November 1, 2012, NE corner of Bechelli Lane and Cypress Avenue, 4-5:00pm, Party continuing at View 202 after 5:00pm
Join Us on November 1st for a celebration of Redding’s First Sharrow and of the positive movement in Redding and across our region for complete streets infrastructure and roadway design that makes it possible to walk and bicycle safely for everyday transportation and health.
Sharrows are roadway markings used to: Improve the position of bicyclists and motorists on roads without bike lanes; Reduce aggressive motorist behavior; Encourage safe bicycling behavior; Increase the comfort and safety of people who bicycle on city streets; Increase the number of people who bicycle for everyday transportation by addressing people’s number one concern: safety.
Why are we excited about sharrows? Sharrows help reduce conflict on the roadway and they send the welcome message that bikes belong. They help bicyclists ride out of the gutter and away from car doors. Sharrows are a low cost improvement for a livable city.
Why a sharrow in this location? People on bicycles use this street on their way from neighborhoods and businesses on the south and east side of town, out to the Dana to Downtown connection across the river. This section of road was deemed too narrow for a bike lane. The sharrow helps bicyclists know where to be without a bicycle lane, and helps motorists know to expect bicyclists here.
Jefferson Public Radio – Audio recording, interview with Anne Wallach Thomas and Charlie Gandy, October 31, about sharrows and active transportation in our region.
Cyclists celebrate accessibility to Redding streets, article in the Record Searchlight about sharrows and bicycling in our community. “We want people to feel safe doing things that are healthy and make them feel good,” – Councilwoman Francie Sullivan
Bicycling and walking for everyday transportation is good for a lot of things — it’s healthy, it’s green, it’s quiet, it’s fun, it’s fast, and it builds community. Creating a safe place on our streets for bicycles and pedestrians does not require big, expensive new infrastructure projects; it’s about revising how we use our already existing streets.
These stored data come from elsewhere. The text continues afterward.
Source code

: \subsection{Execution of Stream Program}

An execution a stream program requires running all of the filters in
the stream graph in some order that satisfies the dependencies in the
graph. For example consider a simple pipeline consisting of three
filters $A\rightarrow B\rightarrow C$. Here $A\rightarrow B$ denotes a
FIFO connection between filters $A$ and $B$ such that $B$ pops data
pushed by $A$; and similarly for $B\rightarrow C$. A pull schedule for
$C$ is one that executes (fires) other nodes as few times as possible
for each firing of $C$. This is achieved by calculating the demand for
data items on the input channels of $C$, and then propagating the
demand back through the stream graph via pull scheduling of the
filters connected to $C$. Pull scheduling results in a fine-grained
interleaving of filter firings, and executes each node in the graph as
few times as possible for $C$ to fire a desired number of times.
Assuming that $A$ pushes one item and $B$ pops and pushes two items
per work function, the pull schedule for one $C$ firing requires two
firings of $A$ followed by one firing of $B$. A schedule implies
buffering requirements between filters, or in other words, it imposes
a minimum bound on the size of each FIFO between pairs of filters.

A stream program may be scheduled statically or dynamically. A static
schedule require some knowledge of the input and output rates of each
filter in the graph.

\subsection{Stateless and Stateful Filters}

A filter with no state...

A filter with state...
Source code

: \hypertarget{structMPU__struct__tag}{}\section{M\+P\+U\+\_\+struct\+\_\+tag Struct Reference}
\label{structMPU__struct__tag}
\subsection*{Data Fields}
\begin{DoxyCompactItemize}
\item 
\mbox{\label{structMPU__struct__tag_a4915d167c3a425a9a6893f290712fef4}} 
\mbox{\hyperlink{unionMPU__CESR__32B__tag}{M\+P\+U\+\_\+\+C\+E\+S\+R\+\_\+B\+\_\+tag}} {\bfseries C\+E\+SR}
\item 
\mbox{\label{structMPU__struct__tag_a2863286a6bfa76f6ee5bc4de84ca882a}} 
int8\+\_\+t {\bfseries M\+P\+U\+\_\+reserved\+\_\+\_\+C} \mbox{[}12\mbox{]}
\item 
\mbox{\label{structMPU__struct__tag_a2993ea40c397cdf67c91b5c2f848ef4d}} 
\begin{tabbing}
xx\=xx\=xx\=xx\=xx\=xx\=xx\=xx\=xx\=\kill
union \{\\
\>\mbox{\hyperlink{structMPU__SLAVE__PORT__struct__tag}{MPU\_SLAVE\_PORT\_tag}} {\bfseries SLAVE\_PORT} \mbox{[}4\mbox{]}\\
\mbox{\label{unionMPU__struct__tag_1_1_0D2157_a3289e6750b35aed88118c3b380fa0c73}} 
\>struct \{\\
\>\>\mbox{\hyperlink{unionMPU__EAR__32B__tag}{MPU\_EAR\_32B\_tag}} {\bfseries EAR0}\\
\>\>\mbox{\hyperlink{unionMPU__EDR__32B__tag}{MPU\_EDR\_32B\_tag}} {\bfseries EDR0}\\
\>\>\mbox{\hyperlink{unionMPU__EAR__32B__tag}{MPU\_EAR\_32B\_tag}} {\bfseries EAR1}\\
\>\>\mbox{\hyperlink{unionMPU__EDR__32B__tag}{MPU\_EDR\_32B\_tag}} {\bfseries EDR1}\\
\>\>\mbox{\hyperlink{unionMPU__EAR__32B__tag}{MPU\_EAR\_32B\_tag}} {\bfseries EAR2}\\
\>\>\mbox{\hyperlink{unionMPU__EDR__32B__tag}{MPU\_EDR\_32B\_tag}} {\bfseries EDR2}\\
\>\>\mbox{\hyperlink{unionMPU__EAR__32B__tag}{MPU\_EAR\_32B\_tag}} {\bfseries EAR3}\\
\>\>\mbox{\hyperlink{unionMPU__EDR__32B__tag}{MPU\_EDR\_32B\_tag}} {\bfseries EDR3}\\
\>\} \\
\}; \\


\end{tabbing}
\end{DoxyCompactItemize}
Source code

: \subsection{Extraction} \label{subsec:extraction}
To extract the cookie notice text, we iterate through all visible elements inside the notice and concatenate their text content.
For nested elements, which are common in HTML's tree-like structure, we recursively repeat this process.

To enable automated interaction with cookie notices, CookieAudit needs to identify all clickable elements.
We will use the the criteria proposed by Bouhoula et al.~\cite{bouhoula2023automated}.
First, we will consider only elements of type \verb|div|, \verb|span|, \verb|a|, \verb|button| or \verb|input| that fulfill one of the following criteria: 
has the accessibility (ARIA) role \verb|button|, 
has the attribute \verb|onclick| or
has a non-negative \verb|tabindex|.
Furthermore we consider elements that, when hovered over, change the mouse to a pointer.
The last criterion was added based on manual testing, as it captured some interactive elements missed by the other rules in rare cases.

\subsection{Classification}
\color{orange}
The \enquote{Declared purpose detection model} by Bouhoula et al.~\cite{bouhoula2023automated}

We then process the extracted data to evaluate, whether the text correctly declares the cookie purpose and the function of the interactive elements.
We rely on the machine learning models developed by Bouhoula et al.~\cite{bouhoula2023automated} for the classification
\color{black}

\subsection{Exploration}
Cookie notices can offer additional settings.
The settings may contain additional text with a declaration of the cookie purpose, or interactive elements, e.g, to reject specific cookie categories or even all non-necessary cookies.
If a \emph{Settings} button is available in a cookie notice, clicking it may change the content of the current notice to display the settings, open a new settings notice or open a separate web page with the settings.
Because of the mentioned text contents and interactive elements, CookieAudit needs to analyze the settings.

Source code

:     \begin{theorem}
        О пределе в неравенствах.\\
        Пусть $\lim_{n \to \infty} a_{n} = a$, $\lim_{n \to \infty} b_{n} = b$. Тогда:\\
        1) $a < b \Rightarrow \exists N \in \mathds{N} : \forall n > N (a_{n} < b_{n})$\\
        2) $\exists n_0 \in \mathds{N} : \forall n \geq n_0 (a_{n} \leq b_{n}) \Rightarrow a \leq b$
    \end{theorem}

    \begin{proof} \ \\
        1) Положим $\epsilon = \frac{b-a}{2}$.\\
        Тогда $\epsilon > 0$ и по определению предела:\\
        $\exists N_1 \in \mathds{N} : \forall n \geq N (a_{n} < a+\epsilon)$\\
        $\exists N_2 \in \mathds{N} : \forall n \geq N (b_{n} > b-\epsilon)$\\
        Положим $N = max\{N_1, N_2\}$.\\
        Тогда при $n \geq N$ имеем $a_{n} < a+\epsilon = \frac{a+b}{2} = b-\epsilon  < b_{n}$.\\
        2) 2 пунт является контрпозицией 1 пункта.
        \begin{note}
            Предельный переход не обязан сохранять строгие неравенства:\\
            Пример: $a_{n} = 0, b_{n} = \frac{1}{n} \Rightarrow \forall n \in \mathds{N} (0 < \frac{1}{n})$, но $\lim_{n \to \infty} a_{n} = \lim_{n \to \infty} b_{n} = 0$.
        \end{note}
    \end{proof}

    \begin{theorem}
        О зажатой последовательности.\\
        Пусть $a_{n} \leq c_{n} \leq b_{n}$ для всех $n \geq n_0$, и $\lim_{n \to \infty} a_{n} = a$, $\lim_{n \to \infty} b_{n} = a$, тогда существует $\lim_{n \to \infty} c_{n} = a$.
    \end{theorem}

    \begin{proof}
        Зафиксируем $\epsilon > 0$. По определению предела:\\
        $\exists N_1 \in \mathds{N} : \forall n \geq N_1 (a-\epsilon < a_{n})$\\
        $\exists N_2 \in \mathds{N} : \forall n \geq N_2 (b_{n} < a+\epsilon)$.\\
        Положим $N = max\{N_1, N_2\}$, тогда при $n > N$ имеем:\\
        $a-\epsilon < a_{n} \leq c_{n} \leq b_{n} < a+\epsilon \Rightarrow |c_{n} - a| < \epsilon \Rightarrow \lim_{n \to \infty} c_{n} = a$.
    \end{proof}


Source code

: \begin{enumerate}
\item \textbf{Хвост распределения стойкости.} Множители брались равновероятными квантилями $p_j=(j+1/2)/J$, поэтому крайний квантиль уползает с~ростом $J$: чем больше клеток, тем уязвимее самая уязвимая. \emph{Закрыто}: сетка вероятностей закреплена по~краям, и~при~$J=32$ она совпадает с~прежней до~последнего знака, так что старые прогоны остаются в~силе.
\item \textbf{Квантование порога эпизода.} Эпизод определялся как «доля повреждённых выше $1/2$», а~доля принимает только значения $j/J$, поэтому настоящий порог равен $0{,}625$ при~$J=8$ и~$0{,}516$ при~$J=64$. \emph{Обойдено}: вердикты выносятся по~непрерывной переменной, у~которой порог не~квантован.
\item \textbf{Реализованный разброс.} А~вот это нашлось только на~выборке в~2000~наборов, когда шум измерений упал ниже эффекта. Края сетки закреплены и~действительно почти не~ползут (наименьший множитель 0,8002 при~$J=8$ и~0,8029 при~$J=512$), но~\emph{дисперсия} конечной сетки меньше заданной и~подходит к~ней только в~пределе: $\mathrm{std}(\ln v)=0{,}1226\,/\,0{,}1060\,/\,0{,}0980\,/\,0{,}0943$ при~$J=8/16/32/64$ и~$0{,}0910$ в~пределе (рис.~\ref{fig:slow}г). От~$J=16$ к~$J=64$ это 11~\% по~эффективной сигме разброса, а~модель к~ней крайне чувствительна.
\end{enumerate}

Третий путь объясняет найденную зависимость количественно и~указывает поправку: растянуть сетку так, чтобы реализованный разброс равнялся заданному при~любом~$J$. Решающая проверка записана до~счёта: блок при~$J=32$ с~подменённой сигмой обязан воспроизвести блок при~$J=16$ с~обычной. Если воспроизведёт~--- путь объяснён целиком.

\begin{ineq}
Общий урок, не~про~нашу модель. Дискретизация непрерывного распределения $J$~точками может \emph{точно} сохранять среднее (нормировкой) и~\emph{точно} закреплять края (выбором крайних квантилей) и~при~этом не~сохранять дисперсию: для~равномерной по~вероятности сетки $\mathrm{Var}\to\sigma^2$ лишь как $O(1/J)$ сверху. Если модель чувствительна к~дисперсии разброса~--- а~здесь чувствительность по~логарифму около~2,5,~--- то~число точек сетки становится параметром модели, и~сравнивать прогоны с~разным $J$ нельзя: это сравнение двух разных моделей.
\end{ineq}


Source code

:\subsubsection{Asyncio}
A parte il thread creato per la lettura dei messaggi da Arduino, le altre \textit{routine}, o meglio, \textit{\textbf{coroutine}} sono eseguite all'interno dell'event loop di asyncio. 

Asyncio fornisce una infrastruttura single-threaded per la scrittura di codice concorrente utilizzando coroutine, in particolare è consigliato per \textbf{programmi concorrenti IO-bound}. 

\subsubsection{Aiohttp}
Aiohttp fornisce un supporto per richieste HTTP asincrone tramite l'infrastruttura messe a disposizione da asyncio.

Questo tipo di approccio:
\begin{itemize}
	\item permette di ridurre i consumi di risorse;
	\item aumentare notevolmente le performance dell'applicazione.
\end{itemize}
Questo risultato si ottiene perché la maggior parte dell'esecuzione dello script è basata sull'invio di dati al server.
It’s about making cities and towns in our region navigable, not just by cars, but also by human power. It’s about providing the basics to everyone, in their neighborhood, now — thus giving people transportation choice.
Safe access for bicycling and walking for everyday transportation has been shown to address many health and community concerns: obesity and disease from sedentary lifestyles, economic hardship as energy prices rise, air pollution, inactivity of children and youth, streets that don’t support neighborhood retail, neighborhoods that lack livability, and death and injury to people from transit-way crashes.
Shasta Living Streets is a local program that seeks to increase the health and community benefits of everyday physical activity for all community members in our region by promoting safe access for biking and walking as everyday transportation.